- **Exercise**: Beginning with the first line below, retype exactly each line through the one containing "simulations will be sent here.". Leave out all pictures.

Stored data
....
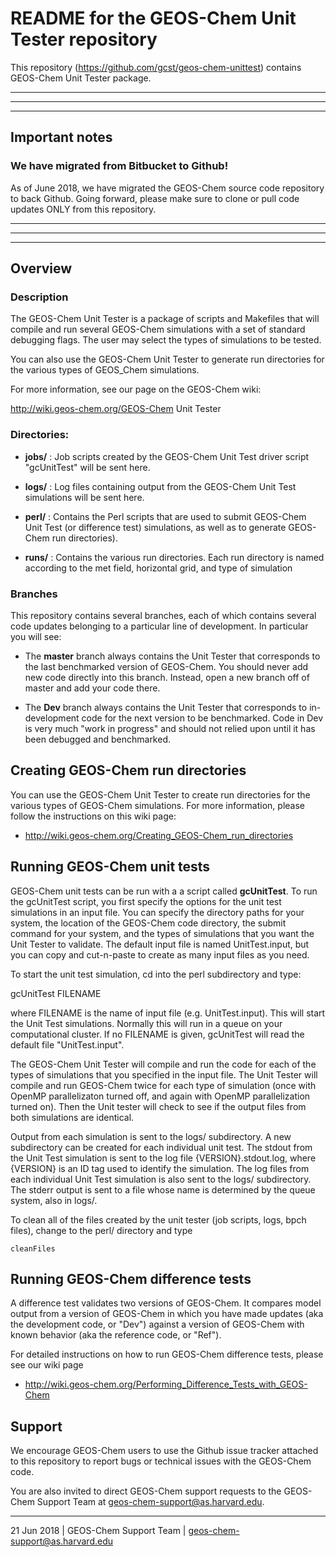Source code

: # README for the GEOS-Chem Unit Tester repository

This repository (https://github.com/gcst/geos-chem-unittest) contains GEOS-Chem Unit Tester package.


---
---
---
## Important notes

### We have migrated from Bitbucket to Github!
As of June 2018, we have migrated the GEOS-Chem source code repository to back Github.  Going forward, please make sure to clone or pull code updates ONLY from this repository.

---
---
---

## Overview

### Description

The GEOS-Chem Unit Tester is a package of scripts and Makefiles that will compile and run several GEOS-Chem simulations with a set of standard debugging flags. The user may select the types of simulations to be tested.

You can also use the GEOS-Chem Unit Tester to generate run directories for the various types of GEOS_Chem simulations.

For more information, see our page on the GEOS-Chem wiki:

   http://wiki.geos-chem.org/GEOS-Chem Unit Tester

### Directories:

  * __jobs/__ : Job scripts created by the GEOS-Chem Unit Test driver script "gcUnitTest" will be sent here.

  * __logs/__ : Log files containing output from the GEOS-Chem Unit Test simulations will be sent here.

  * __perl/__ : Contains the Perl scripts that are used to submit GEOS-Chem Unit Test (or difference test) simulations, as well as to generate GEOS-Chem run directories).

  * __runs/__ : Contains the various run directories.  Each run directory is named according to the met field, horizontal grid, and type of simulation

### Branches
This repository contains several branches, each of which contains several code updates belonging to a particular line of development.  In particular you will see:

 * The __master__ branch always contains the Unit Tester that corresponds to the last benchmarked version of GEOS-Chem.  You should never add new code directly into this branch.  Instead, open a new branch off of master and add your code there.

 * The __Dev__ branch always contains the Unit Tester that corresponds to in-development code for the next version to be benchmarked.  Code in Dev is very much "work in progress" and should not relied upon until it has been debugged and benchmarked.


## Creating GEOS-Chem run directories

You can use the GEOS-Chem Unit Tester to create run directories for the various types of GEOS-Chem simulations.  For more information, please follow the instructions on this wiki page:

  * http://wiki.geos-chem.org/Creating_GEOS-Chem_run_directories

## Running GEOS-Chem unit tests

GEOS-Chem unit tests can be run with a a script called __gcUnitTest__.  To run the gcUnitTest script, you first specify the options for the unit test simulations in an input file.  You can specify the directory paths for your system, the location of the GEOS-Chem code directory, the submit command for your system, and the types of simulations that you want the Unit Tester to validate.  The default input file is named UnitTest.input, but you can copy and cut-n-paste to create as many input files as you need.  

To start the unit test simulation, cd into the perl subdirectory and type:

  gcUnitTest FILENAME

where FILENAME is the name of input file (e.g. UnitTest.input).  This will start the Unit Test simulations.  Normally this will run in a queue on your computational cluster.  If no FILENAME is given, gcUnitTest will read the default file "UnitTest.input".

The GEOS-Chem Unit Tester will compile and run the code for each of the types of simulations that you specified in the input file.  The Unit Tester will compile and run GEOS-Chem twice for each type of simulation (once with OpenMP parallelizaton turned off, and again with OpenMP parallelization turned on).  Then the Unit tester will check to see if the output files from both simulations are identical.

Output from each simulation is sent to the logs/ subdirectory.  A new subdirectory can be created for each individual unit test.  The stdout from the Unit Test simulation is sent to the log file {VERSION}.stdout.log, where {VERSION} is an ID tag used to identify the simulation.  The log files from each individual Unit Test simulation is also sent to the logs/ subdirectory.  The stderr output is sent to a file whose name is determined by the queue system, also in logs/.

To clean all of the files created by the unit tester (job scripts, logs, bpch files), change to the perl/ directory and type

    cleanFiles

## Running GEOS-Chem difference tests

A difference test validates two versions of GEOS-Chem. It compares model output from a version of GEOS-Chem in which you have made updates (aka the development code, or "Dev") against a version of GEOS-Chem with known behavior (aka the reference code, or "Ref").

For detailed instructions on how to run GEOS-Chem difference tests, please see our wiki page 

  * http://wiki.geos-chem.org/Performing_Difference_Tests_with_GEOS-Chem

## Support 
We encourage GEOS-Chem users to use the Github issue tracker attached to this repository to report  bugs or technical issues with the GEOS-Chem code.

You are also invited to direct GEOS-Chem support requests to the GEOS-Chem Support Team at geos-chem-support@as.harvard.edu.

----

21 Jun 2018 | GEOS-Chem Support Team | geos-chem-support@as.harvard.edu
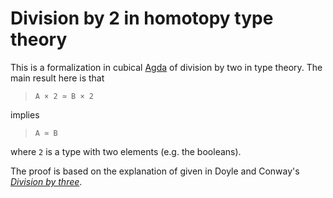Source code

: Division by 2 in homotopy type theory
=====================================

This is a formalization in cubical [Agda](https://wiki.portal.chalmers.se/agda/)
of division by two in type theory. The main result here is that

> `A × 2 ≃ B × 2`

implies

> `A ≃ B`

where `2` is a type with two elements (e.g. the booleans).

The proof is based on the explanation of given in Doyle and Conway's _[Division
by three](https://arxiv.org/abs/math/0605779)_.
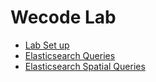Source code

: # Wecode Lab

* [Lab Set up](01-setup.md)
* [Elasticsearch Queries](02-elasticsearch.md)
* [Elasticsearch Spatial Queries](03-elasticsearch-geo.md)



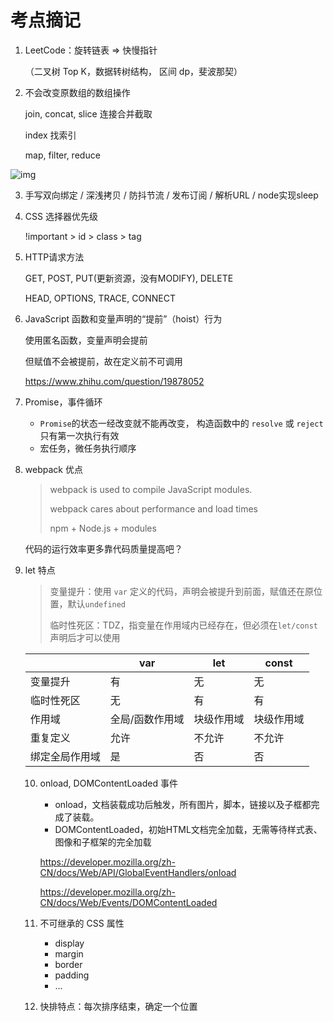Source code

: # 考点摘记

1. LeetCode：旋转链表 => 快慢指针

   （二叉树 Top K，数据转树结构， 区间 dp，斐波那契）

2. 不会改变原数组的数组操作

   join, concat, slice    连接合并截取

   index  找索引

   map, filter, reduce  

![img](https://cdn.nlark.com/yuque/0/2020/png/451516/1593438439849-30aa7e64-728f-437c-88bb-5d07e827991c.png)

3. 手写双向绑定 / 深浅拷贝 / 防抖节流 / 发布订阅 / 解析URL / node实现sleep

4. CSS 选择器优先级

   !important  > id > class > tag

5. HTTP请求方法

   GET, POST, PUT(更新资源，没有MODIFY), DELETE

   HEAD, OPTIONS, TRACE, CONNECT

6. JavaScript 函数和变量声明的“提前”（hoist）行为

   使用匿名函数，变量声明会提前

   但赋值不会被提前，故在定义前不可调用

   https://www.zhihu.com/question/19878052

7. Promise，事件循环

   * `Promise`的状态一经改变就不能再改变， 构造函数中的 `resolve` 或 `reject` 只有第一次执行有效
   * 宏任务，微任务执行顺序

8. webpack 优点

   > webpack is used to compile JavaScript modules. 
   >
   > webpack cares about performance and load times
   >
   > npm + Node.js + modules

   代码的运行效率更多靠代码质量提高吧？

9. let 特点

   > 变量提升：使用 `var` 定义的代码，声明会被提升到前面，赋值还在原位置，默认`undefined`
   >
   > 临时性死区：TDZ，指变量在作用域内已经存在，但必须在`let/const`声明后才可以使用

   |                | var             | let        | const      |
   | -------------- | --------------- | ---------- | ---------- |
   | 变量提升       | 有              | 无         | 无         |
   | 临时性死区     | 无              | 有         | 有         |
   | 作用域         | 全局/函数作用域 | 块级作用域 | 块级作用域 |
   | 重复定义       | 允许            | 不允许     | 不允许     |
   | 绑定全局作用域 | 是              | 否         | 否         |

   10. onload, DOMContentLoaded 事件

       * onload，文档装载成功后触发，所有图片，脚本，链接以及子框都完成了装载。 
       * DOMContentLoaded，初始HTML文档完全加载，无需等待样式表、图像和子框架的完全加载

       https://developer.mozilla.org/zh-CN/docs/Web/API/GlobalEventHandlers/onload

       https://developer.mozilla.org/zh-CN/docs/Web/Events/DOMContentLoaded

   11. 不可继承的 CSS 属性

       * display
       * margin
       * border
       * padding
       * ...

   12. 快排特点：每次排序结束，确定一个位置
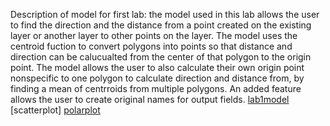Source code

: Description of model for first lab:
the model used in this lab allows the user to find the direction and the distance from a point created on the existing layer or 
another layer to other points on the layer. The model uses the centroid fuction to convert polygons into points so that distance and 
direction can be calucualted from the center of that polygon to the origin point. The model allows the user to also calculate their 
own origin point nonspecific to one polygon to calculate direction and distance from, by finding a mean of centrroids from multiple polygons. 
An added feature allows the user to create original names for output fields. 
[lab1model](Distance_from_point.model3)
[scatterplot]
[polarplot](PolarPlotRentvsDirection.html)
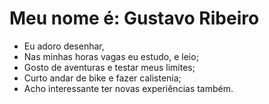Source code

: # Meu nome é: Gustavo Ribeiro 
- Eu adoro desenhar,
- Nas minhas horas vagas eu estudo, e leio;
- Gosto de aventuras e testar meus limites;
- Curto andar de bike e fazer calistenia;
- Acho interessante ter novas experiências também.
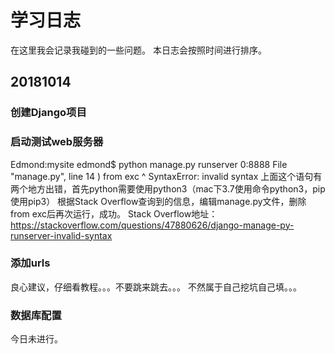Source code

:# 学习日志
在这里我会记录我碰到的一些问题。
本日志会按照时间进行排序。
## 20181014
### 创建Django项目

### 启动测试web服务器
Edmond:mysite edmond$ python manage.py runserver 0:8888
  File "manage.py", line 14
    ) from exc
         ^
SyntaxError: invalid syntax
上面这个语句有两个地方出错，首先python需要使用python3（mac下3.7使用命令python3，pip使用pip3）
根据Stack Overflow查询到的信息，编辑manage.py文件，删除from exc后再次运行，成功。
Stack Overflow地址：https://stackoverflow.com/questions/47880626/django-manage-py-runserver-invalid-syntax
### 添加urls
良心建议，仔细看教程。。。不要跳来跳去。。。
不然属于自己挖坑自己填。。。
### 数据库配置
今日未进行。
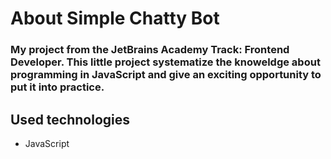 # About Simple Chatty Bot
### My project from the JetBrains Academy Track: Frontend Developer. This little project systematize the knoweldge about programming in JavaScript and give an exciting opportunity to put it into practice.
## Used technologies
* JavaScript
....
- **Response box**:
Source code

: # README for the GEOS-Chem Unit Tester repository

This repository (https://github.com/gcst/geos-chem-unittest) contains GEOS-Chem Unit Tester package.


---
---
---
## Important notes

### We have migrated from Bitbucket to Github!
As of June 2018, we have migrated the GEOS-Chem source code repository to back Github.  Going forward, please make sure to clone or pull code updates ONLY from this repository.

---
---
---

## Overview

### Description

The GEOS-Chem Unit Tester is a package of scripts and Makefiles that will compile and run several GEOS-Chem simulations with a set of standard debugging flags. The user may select the types of simulations to be tested.

You can also use the GEOS-Chem Unit Tester to generate run directories for the various types of GEOS_Chem simulations.

For more information, see our page on the GEOS-Chem wiki:

   http://wiki.geos-chem.org/GEOS-Chem Unit Tester

### Directories:

  * __jobs/__ : Job scripts created by the GEOS-Chem Unit Test driver script "gcUnitTest" will be sent here.

  * __logs/__ : Log files containing output from the GEOS-Chem Unit Test simulations will be sent here.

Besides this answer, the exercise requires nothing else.